Kathleen Quaintance (USA)
I am from Greensboro, North Carolina. I completed my bachelor’s at Sarah Lawrence College with a focus in art history and studio art, and I am currently reading for an MSt in Women’s Studies. I have mostly focused on gender, art theory and aesthetics, modern history, and interdisciplinary studio practice. One of the main projects that frames a lot of my research and practice involves interrogating the perceived split between “art” and “crafts,” and how this boundary is gendered. In unpacking this inquiry, I have explored interdisciplinary pathways, including but not limited to: the relationship between art and utility, the history of writing on aesthetics, the concept of taste, queer domestic alternatives, my craft-based art practice, feminist phenomenology, re-imaginations of kitsch, and myriad histories of the everyday.
I aim to transform the gendered divisions between art, craft, and design; framed by a desire to understand and revise lacunae in feminist art historical discourse. I argue that attention to women’s craft can lead to monumental feminist transformations in patterns of thought regarding cultural productions. In keeping with my desire to trouble disciplinary boundaries, my work involves both academic research and less traditional practice-based research.
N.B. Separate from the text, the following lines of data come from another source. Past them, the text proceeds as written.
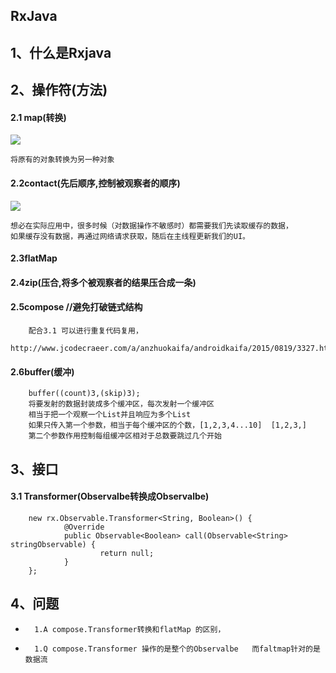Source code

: ##	RxJava

##	1、什么是Rxjava


##	2、操作符(方法)
####	2.1	map(转换)
![](https://upload-images.jianshu.io/upload_images/3994917-002d843b658b98e5.png?imageMogr2/auto-orient/strip%7CimageView2/2/w/620)

	将原有的对象转换为另一种对象

####	2.2contact(先后顺序,控制被观察者的顺序)
![](https://upload-images.jianshu.io/upload_images/3994917-717b7a5bae136a0e.png?imageMogr2/auto-orient/strip%7CimageView2/2/w/610)

	想必在实际应用中，很多时候（对数据操作不敏感时）都需要我们先读取缓存的数据，
	如果缓存没有数据，再通过网络请求获取，随后在主线程更新我们的UI。


####	2.3flatMap


####	2.4zip(压合,将多个被观察者的结果压合成一条)


####	2.5compose	//避免打破链式结构
		配合3.1 可以进行重复代码复用，
		http://www.jcodecraeer.com/a/anzhuokaifa/androidkaifa/2015/0819/3327.html


####	2.6buffer(缓冲)
		buffer((count)3,(skip)3);
		将要发射的数据封装成多个缓冲区，每次发射一个缓冲区
		相当于把一个观察一个List并且响应为多个List
		如果只传入第一个参数，相当于每个缓冲区的个数，[1,2,3,4...10]  [1,2,3,]
		第二个参数作用控制每组缓冲区相对于总数要跳过几个开始









##	3、接口
####	3.1 Transformer(Observalbe转换成Observalbe)
		new rx.Observable.Transformer<String, Boolean>() {
				@Override
				public Observable<Boolean> call(Observable<String> stringObservable) {
						return null;
				}
		};

##	4、问题
-		1.A compose.Transformer转换和flatMap 的区别，
-		1.Q compose.Transformer 操作的是整个的Observalbe   而faltmap针对的是 数据流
For example, my undergraduate thesis was an affirmation of the importance of workshop-based women craft practitioners to the history of British design in the Interwar period, so during my final interdisciplinary studio seminar, I re-enacted the specific printmaking processes that I had researched and written about. One of several ongoing projects I am working on involves the development of a manifesto for craftspeople using feminist interventions into the intellectual history of aesthetics.
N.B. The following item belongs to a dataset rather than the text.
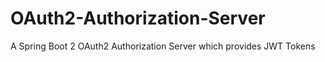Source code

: # OAuth2-Authorization-Server
A Spring Boot 2 OAuth2 Authorization Server which provides JWT Tokens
My current research focuses on women who worked in fields which have not been given the designation of ‘fine art’, including designers, craftswomen, and teachers. My dissertation will expand upon my undergraduate thesis by focusing on how workshop environments facilitated conversation and collaboration between women artist-crafters who felt excluded from fine arts in the interwar period. This collective practice morphed into wartime and directly post-war industrial design. I aim to involve craft within discourses of gender and modernity, so that I may demonstrate the significance of a craft-based design ethos within a larger discourse regarding the proliferation of modern visual culture and the gendering of cultural production in the twentieth century. Archival research is a crucial component of this project. Gaps in literature resulting from a lack of scholarly research into modern crafts necessitate a thorough intervention in the archive, which could allow this work to bridge the gaps between history, theory, and feminist praxis.
In addition to my academic work, I am also a practising artist. Using craft-based methods, I mostly make useful objects, including furniture and textiles. I have worked as a printmaking studio technician, specializing in woodcut and silkscreen, and I make comics and illustrations for various publications. I love teaching art, from printmaking to sewing to traditional Appalachian crafts, and I have enjoyed working in museum education.
I have witnessed strong connections between work in the humanities and work in the studio. Thus, I hope to collaborate with other humanities scholars who have visual elements to their research. As my research has shown me, engaging in visual thinking together can be very rewarding. Conversely, I also hope to connect with artists who use elements of the humanities in their work. I am also seeking to engage with humanities scholars who also perform productive interventions into archives, and I hope to attempt to democratize and demystify archival research-based practice for artists, students, and any and everyone who might want to experience the exhilaration of finding useful needles within archival haystacks. In the future I hope to teach, using what I learn from the vibrancy and dedication of my fellow Ertegun scholars. I am immensely grateful to the generosity of the Ertegun scholarship for providing me with such bountiful support.